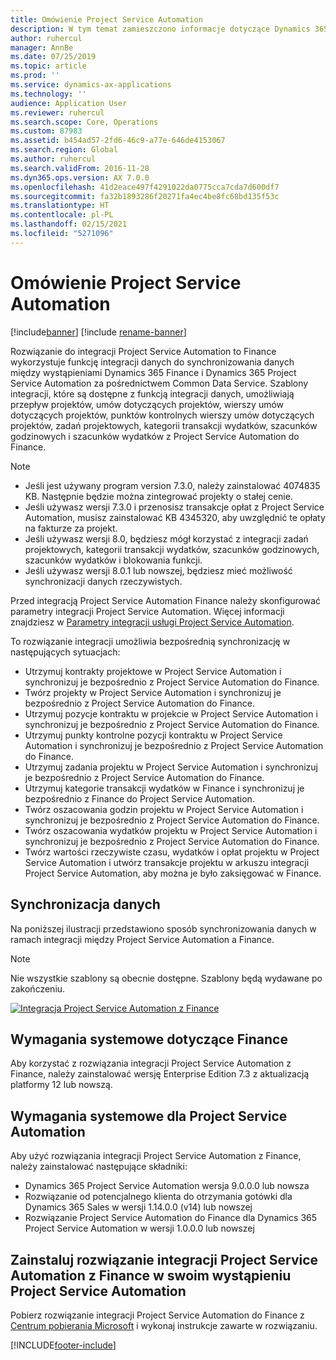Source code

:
 ```yaml
---
title: Omówienie Project Service Automation
description: W tym temat zamieszczono informacje dotyczące Dynamics 365 Project Service Automation do integracji z rozwiązaniem Dynamics 365 Finance.
author: ruhercul
manager: AnnBe
ms.date: 07/25/2019
ms.topic: article
ms.prod: ''
ms.service: dynamics-ax-applications
ms.technology: ''
audience: Application User
ms.reviewer: ruhercul
ms.search.scope: Core, Operations
ms.custom: 87983
ms.assetid: b454ad57-2fd6-46c9-a77e-646de4153067
ms.search.region: Global
ms.author: ruhercul
ms.search.validFrom: 2016-11-28
ms.dyn365.ops.version: AX 7.0.0
ms.openlocfilehash: 41d2eace497f4291022da0775cca7cda7d600df7
ms.sourcegitcommit: fa32b1893286f20271fa4ec4be8fc68bd135f53c
ms.translationtype: HT
ms.contentlocale: pl-PL
ms.lasthandoff: 02/15/2021
ms.locfileid: "5271096"
---
```

# <a name="project-service-automation-overview"></a>Omówienie Project Service Automation

[!include[banner](../includes/banner.md)]
[!include [rename-banner](~/includes/cc-data-platform-banner.md)]

Rozwiązanie do integracji Project Service Automation to Finance wykorzystuje funkcję integracji danych do synchronizowania danych między wystąpieniami Dynamics 365 Finance i Dynamics 365 Project Service Automation za pośrednictwem Common Data Service. Szablony integracji, które są dostępne z funkcją integracji danych, umożliwiają przepływ projektów, umów dotyczących projektów, wierszy umów dotyczących projektów, punktów kontrolnych wierszy umów dotyczących projektów, zadań projektowych, kategorii transakcji wydatków, szacunków godzinowych i szacunków wydatków z Project Service Automation do Finance.

> [!NOTE]
> - Jeśli jest używany program version 7.3.0, należy zainstalować 4074835 KB. Następnie będzie można zintegrować projekty o stałej cenie.
> - Jeśli używasz wersji 7.3.0 i przenosisz transakcje opłat z Project Service Automation, musisz zainstalować KB 4345320, aby uwzględnić te opłaty na fakturze za projekt.
> - Jeśli używasz wersji 8.0, będziesz mógł korzystać z integracji zadań projektowych, kategorii transakcji wydatków, szacunków godzinowych, szacunków wydatków i blokowania funkcji.
> - Jeśli używasz wersji 8.0.1 lub nowszej, będziesz mieć możliwość synchronizacji danych rzeczywistych.

Przed integracją Project Service Automation Finance należy skonfigurować parametry integracji Project Service Automation. Więcej informacji znajdziesz w [Parametry integracji usługi Project Service Automation](PSA-parameters.md).

To rozwiązanie integracji umożliwia bezpośrednią synchronizację w następujących sytuacjach:

- Utrzymuj kontrakty projektowe w Project Service Automation i synchronizuj je bezpośrednio z Project Service Automation do Finance.
- Twórz projekty w Project Service Automation i synchronizuj je bezpośrednio z Project Service Automation do Finance.
- Utrzymuj pozycje kontraktu w projekcie w Project Service Automation i synchronizuj je bezpośrednio z Project Service Automation do Finance.
- Utrzymuj punkty kontrolne pozycji kontraktu w Project Service Automation i synchronizuj je bezpośrednio z Project Service Automation do Finance.
- Utrzymuj zadania projektu w Project Service Automation i synchronizuj je bezpośrednio z Project Service Automation do Finance.
- Utrzymuj kategorie transakcji wydatków w Finance i synchronizuj je bezpośrednio z Finance do Project Service Automation.
- Twórz oszacowania godzin projektu w Project Service Automation i synchronizuj je bezpośrednio z Project Service Automation do Finance.
- Twórz oszacowania wydatków projektu w Project Service Automation i synchronizuj je bezpośrednio z Project Service Automation do Finance.
- Twórz wartości rzeczywiste czasu, wydatków i opłat projektu w Project Service Automation i utwórz transakcje projektu w arkuszu integracji Project Service Automation, aby można je było zaksięgować w Finance.

## <a name="data-synchronization"></a>Synchronizacja danych

Na poniższej ilustracji przedstawiono sposób synchronizowania danych w ramach integracji między Project Service Automation a Finance.

> [!NOTE]
> Nie wszystkie szablony są obecnie dostępne. Szablony będą wydawane po zakończeniu.

[![Integracja Project Service Automation z Finance](./media/PSA-integration.png)](./media/PSA-integration.png)

## <a name="system-requirements-for-finance"></a>Wymagania systemowe dotyczące Finance

Aby korzystać z rozwiązania integracji Project Service Automation z Finance, należy zainstalować wersję Enterprise Edition 7.3 z aktualizacją platformy 12 lub nowszą.

## <a name="system-requirements-for-project-service-automation"></a>Wymagania systemowe dla Project Service Automation

Aby użyć rozwiązania integracji Project Service Automation z Finance, należy zainstalować następujące składniki:

- Dynamics 365 Project Service Automation wersja 9.0.0.0 lub nowsza
- Rozwiązanie od potencjalnego klienta do otrzymania gotówki dla Dynamics 365 Sales w wersji 1.14.0.0 (v14) lub nowszej
- Rozwiązanie Project Service Automation do Finance dla Dynamics 365 Project Service Automation w wersji 1.0.0.0 lub nowszej

## <a name="install-the-project-service-automation-to-finance-integration-solution-in-your-project-service-automation-instance"></a>Zainstaluj rozwiązanie integracji Project Service Automation z Finance w swoim wystąpieniu Project Service Automation

Pobierz rozwiązanie integracji Project Service Automation do Finance z [Centrum pobierania Microsoft](https://www.microsoft.com/download/details.aspx?id=57016) i wykonaj instrukcje zawarte w rozwiązaniu.


[!INCLUDE[footer-include](../includes/footer-banner.md)]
-----
INSTRUCTIONS TO FOLLOW:
Each line holding "banner" should be copied from the material above.

ANSWER BOX:
[!include[banner](../includes/banner.md)]
[!include [rename-banner](~/includes/cc-data-platform-banner.md)]
[!INCLUDE[footer-include](../includes/footer-banner.md)]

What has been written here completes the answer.